Why Starbucks’ Platform Is Not the Best Way Forward for Mobile Payments

Why Starbucks' Platform Is Not the Best Way Forward for Mobile Payments

By any measure, the first year of Starbucks’ mobile payments program has been hugely successful, as judged by the sales figures disclosed by the coffee chain in a press release. Starbucks was the first big company to deploy an m-payments service in a big way and their efforts are clearly paying off.

One of the unique features of Starbucks’ m-payments venture, and one that also may have incidentally contributed to the service’s fast adoption by consumers, is that it relies not on the much-vaunted near-field communication (NFC) technology, but on a far more conventional 2-D scanning device linked to the point-of-sale terminal. So Starbucks has been making a very good use of technology that already exists and is inexpensive to deploy (in fact, in many cases it may have already been deployed for other purposes). The contrast with NFC-reliant platforms like Google Wallet and Isis, which are both dependent on NFC-capable handsets that are just beginning to make an appearance in the U.S., and cash registers, which someone has to pay for and deploy, cannot be more stark.

Yet, successful as it is, Starbucks’ mobile platform is not the most consumer-friendly one that can be designed. It only allows users to link their accounts to a Starbucks payment card that can only be used in company stores. Let’s take a closer look.

The Starbucks M-Payments Program

Starbucks began testing its mobile payments service in 2009 in 16 of its stores. Then in early 2010 it expanded the pilot program to include more than 1,000 outlets located within Target stores. Then in October of 2010, the pilot was further expanded to 300 stand-alone company stores in New York City and parts of Long Island.

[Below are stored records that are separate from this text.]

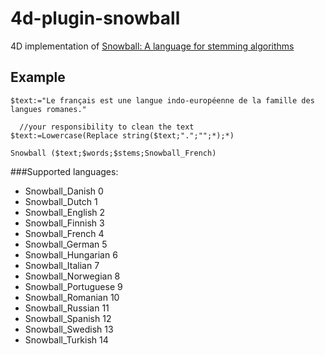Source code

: # 4d-plugin-snowball
4D implementation of [Snowball: A language for stemming algorithms](http://snowball.tartarus.org)

Example
---
```
$text:="Le français est une langue indo-européenne de la famille des langues romanes."

  //your responsibility to clean the text
$text:=Lowercase(Replace string($text;".";"";*);*)

Snowball ($text;$words;$stems;Snowball_French)
```

###Supported languages:

* Snowball_Danish 0
* Snowball_Dutch 1
* Snowball_English 2
* Snowball_Finnish 3
* Snowball_French 4
* Snowball_German 5
* Snowball_Hungarian 6
* Snowball_Italian 7
* Snowball_Norwegian 8
* Snowball_Portuguese 9
* Snowball_Romanian 10
* Snowball_Russian 11
* Snowball_Spanish 12
* Snowball_Swedish 13
* Snowball_Turkish 14
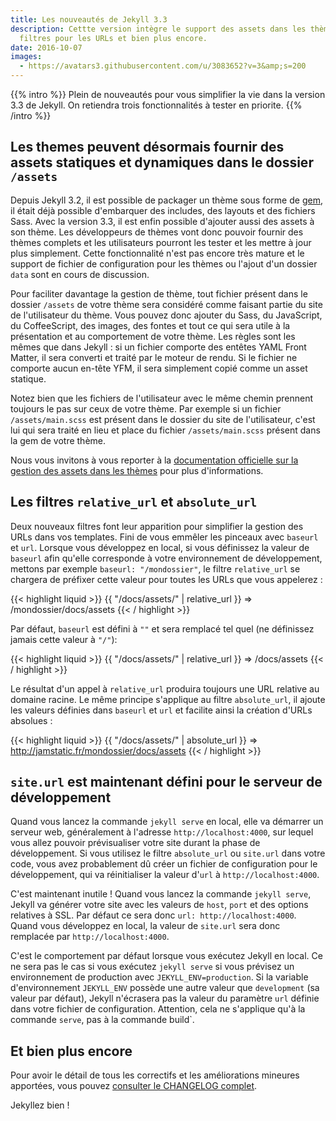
 ```yaml
---
title: Les nouveautés de Jekyll 3.3
description: Cettte version intègre le support des assets dans les thèmes, de nouveaux
  filtres pour les URLs et bien plus encore.
date: 2016-10-07
images:
  - https://avatars3.githubusercontent.com/u/3083652?v=3&amp;s=200
---
```


{{% intro %}}
Plein de nouveautés pour vous simplifier la vie dans la version 3.3 de Jekyll.
On retiendra trois fonctionnalités à tester en priorite.
{{% /intro %}}

## Les themes peuvent désormais fournir des assets statiques et dynamiques dans le dossier `/assets`

Depuis Jekyll 3.2, il est possible de packager un thème sous forme de
[gem](http://guides.rubygems.org/), il était déjà possible d'embarquer des includes, des layouts et des fichiers Sass. Avec la version 3.3, il est enfin possible d'ajouter aussi des assets à son thème. Les développeurs de thèmes vont donc pouvoir fournir des thèmes complets et les utilisateurs pourront les tester et les mettre à jour plus simplement. Cette fonctionnalité n'est pas encore très mature et le support de fichier de configuration pour les thèmes ou l'ajout d'un dossier `data` sont en cours de discussion.

Pour faciliter davantage la gestion de thème, tout fichier présent dans le dossier
`/assets` de votre thème sera considéré comme faisant partie du site de l'utilisateur du thème. Vous pouvez donc ajouter du Sass, du JavaScript, du CoffeeScript, des images, des fontes et tout ce qui sera utile à la présentation et au comportement de votre thème. Les règles sont les mêmes que dans Jekyll : si un fichier comporte des entêtes YAML Front Matter, il sera converti et traité par le moteur de rendu. Si le fichier ne comporte aucun en-tête YFM, il sera simplement copié comme un asset statique.

Notez bien que les fichiers de l'utilisateur avec le même chemin prennent toujours le pas sur ceux de votre thème. Par exemple si un fichier `/assets/main.scss` est présent dans le dossier du site de l'utilisateur, c'est lui qui sera traité en lieu et place du fichier `/assets/main.scss` présent dans la gem de votre thème.

Nous vous invitons à vous reporter à la [documentation officielle sur la gestion des assets dans les thèmes](https://jekyllrb.com/docs/themes/#assets) pour plus d'informations.

## Les filtres `relative_url` et `absolute_url`

Deux nouveaux filtres font leur apparition pour simplifier la gestion des URLs dans vos templates. Fini de vous emmêler les pinceaux avec `baseurl` et `url`. Lorsque vous développez en local, si vous définissez la valeur de `baseurl` afin qu'elle corresponde à votre environnement de développement, mettons par exemple `baseurl: "/mondossier"`, le filtre `relative_url` se chargera de préfixer cette valeur pour toutes les URLs que vous appelerez :

{{< highlight liquid >}}
{{ "/docs/assets/" | relative_url }} => /mondossier/docs/assets
{{< / highlight >}}

Par défaut, `baseurl` est défini à `""` et sera remplacé tel quel (ne définissez jamais cette valeur à `"/"`):

{{< highlight liquid >}}
{{ "/docs/assets/" | relative_url }} => /docs/assets
{{< / highlight >}}

Le résultat d'un appel à `relative_url` produira toujours une URL relative au domaine racine.
Le même principe s'applique au filtre `absolute_url`, il ajoute les valeurs définies dans `baseurl` et `url` et facilite ainsi la création d'URLs absolues :

{{< highlight liquid >}}
{{ "/docs/assets/" | absolute_url }} => http://jamstatic.fr/mondossier/docs/assets
{{< / highlight >}}

## `site.url` est maintenant défini pour le serveur de développement

Quand vous lancez la commande `jekyll serve` en local, elle va démarrer un serveur web, généralement à l'adresse `http://localhost:4000`, sur lequel vous allez pouvoir prévisualiser votre site durant la phase de développement. Si vous utilisez le filtre `absolute_url` ou `site.url` dans votre code, vous avez probablement dû créer un fichier de configuration pour le développement, qui va réinitialiser la valeur d'`url` à `http://localhost:4000`.

C'est maintenant inutile ! Quand vous lancez la commande `jekyll serve`, Jekyll va générer votre site avec les valeurs de `host`, `port` et des options relatives à SSL. Par défaut ce sera donc
`url: http://localhost:4000`. Quand vous développez en local, la valeur de `site.url` sera donc remplacée par `http://localhost:4000`.

C'est le comportement par défaut lorsque vous exécutez Jekyll en local. Ce ne sera pas le cas si vous exécutez `jekyll serve` si vous prévisez un environnement de production avec `JEKYLL_ENV=production`. Si la variable d'environnement `JEKYLL_ENV` possède une autre valeur que
`development` (sa valeur par défaut), Jekyll n'écrasera pas la valeur du paramètre `url` définie dans votre fichier de configuration. Attention, cela ne s'applique qu'à la commande `serve`, pas à la commande build`.

## Et bien plus encore

Pour avoir le détail de tous les correctifs et les améliorations mineures apportées, vous pouvez [consulter le CHANGELOG complet](https://jekyllrb.com/docs/history/#v3-3-0).

Jekyllez bien !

The program was officially launched in January of this year and is now available at more than 9,000 locations. To use the service, Starbucks customers first need to download a mobile app, which is currently available for iPhones, iPods and Android-based devices.

Once downloaded, the app links the customer’s phone to her Starbucks Loyalty Card, which is a prepaid card. Whenever the user needs to add funds to her account, she can do so directly through the app or through other sources.

Starbucks Processes 26M Mobile Payments in 2011

The numbers reported by Starbucks are really impressive:

Since the launch of mobile payment in January, there have been 26 million mobile transactions to date. In the first 9 weeks of the program, there were 3 million transactions and in comparison for the 9 week period starting in October, there were 6 million transactions, demonstrating a significant jump in customer adoption and use.

Since Jan. 2011, there has been $110.5 million reloaded onto Starbucks Cards directly through the mobile app.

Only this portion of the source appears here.